--- LISTED RECORDS ---

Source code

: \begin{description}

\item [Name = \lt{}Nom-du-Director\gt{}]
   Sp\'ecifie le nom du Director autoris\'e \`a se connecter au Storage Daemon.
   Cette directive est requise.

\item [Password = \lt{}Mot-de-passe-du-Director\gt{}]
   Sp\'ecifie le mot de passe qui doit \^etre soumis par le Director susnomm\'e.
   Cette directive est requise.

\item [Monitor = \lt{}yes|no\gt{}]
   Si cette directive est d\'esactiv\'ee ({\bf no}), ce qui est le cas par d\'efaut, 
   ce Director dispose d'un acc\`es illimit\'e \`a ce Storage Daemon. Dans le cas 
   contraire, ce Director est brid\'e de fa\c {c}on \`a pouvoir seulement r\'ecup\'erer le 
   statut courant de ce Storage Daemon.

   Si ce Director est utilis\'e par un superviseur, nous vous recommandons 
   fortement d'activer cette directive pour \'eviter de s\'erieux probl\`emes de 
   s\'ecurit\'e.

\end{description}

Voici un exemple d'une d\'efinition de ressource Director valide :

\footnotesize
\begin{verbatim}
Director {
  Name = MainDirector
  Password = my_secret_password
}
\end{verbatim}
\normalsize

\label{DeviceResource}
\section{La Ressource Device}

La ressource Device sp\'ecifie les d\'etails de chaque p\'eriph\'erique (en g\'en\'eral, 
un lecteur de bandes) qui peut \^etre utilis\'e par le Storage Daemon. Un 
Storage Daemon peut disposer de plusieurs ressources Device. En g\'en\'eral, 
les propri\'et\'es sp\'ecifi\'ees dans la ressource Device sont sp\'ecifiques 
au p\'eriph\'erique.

---

### [EXERCISE GOAL]
Reproducing the whole listing above is not the task. Copy exactly only the lines from the one with "contraire, ce Director" to the one with "Si ce Director", both kept.

### [ANSWER SPACE]
   contraire, ce Director est brid\'e de fa\c {c}on \`a pouvoir seulement r\'ecup\'erer le 
   statut courant de ce Storage Daemon.

   Si ce Director est utilis\'e par un superviseur, nous vous recommandons 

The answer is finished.